DESCRIPTION OF THE PREFERRED EMBODIMENTS (BEST MODES FOR CARRYING
OUT THE INVENTION)
[0022] The preferred modified aperture shape 112, as shown in FIG.
3, is employed to provide optimal solder volume without causing
bridges. The aperture is narrow in the area where the lead will
touch 100, and wider where it will not touch 102. The construction
of the stencil itself is optional. Any method such as laser cut,
chemical etch, electroform, etc. to create the aperture can be
employed. The narrow area 100 where the component lead will touch
prevents bridging. The larger area 102 provides for greater volume.
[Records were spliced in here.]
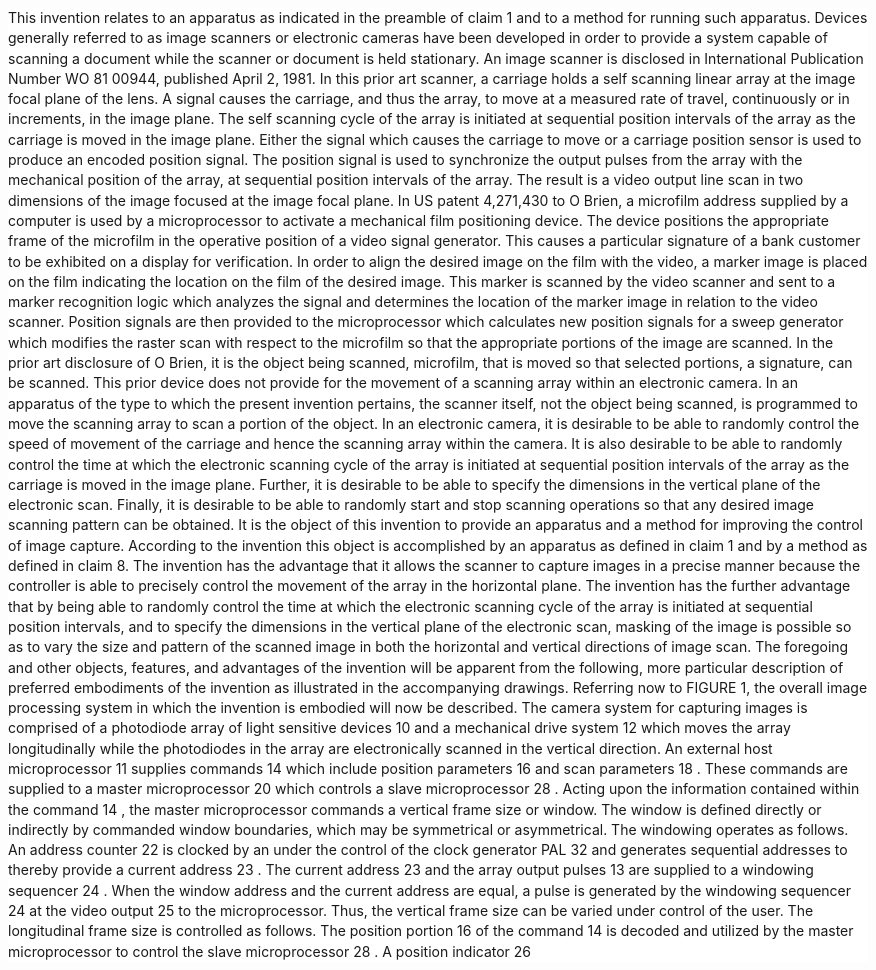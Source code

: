 This invention relates to an apparatus as indicated in the preamble of claim 1 and to a method for running such apparatus. Devices generally referred to as image scanners or electronic cameras have been developed in order to provide a system capable of scanning a document while the scanner or document is held stationary. An image scanner is disclosed in International Publication Number WO 81 00944, published April 2, 1981. In this prior art scanner, a carriage holds a self scanning linear array at the image focal plane of the lens. A signal causes the carriage, and thus the array, to move at a measured rate of travel, continuously or in increments, in the image plane. The self scanning cycle of the array is initiated at sequential position intervals of the array as the carriage is moved in the image plane. Either the signal which causes the carriage to move or a carriage position sensor is used to produce an encoded position signal. The position signal is used to synchronize the output pulses from the array with the mechanical position of the array, at sequential position intervals of the array. The result is a video output line scan in two dimensions of the image focused at the image focal plane. In US patent 4,271,430 to O Brien, a microfilm address supplied by a computer is used by a microprocessor to activate a mechanical film positioning device. The device positions the appropriate frame of the microfilm in the operative position of a video signal generator. This causes a particular signature of a bank customer to be exhibited on a display for verification. In order to align the desired image on the film with the video, a marker image is placed on the film indicating the location on the film of the desired image. This marker is scanned by the video scanner and sent to a marker recognition logic which analyzes the signal and determines the location of the marker image in relation to the video scanner. Position signals are then provided to the microprocessor which calculates new position signals for a sweep generator which modifies the raster scan with respect to the microfilm so that the appropriate portions of the image are scanned. In the prior art disclosure of O Brien, it is the object being scanned, microfilm, that is moved so that selected portions, a signature, can be scanned. This prior device does not provide for the movement of a scanning array within an electronic camera. In an apparatus of the type to which the present invention pertains, the scanner itself, not the object being scanned, is programmed to move the scanning array to scan a portion of the object. In an electronic camera, it is desirable to be able to randomly control the speed of movement of the carriage and hence the scanning array within the camera. It is also desirable to be able to randomly control the time at which the electronic scanning cycle of the array is initiated at sequential position intervals of the array as the carriage is moved in the image plane. Further, it is desirable to be able to specify the dimensions in the vertical plane of the electronic scan. Finally, it is desirable to be able to randomly start and stop scanning operations so that any desired image scanning pattern can be obtained. It is the object of this invention to provide an apparatus and a method for improving the control of image capture. According to the invention this object is accomplished by an apparatus as defined in claim 1 and by a method as defined in claim 8. The invention has the advantage that it allows the scanner to capture images in a precise manner because the controller is able to precisely control the movement of the array in the horizontal plane. The invention has the further advantage that by being able to randomly control the time at which the electronic scanning cycle of the array is initiated at sequential position intervals, and to specify the dimensions in the vertical plane of the electronic scan, masking of the image is possible so as to vary the size and pattern of the scanned image in both the horizontal and vertical directions of image scan. The foregoing and other objects, features, and advantages of the invention will be apparent from the following, more particular description of preferred embodiments of the invention as illustrated in the accompanying drawings. Referring now to FIGURE 1, the overall image processing system in which the invention is embodied will now be described. The camera system for capturing images is comprised of a photodiode array of light sensitive devices 10 and a mechanical drive system 12 which moves the array longitudinally while the photodiodes in the array are electronically scanned in the vertical direction. An external host microprocessor 11 supplies commands 14 which include position parameters 16 and scan parameters 18 . These commands are supplied to a master microprocessor 20 which controls a slave microprocessor 28 . Acting upon the information contained within the command 14 , the master microprocessor commands a vertical frame size or window. The window is defined directly or indirectly by commanded window boundaries, which may be symmetrical or asymmetrical. The windowing operates as follows. An address counter 22 is clocked by an under the control of the clock generator PAL 32 and generates sequential addresses to thereby provide a current address 23 . The current address 23 and the array output pulses 13 are supplied to a windowing sequencer 24 . When the window address and the current address are equal, a pulse is generated by the windowing sequencer 24 at the video output 25 to the microprocessor. Thus, the vertical frame size can be varied under control of the user. The longitudinal frame size is controlled as follows. The position portion 16 of the command 14 is decoded and utilized by the master microprocessor to control the slave microprocessor 28 . A position indicator 26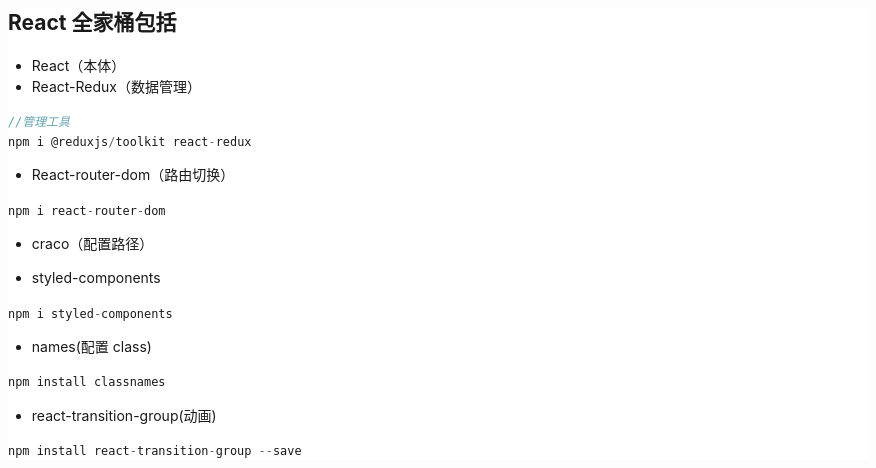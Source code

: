 ## React 全家桶包括

- React（本体）
- React-Redux（数据管理）

```javascript
//管理工具
npm i @reduxjs/toolkit react-redux
```

- React-router-dom（路由切换）

```javascript
npm i react-router-dom
```

- craco（配置路径）

```javascript

```

- styled-components

```javascript
npm i styled-components
```

- names(配置 class)

```javascript
npm install classnames
```

- react-transition-group(动画)

```javascript
npm install react-transition-group --save
```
The transition areas 104 between the narrow area 100 and the wider
area 102 are preferably tapered, as shown. Other types of
transitions can be used such as a curve or partial circle. The
different types of transitions are for ease of cutting and removing
the unneeded foil. Using this embodiment, the two areas form a
paste deposit with greater solder volume that does not bridge to
adjacent solder joints. Other alternative shapes could be used to
accomplish the same benefits. These can include an hourglass shape
or wedge shape (not shown). These shapes can also provide a narrow
width where the lead will touch and a wider width where the lead
does not touch for increased solder volume.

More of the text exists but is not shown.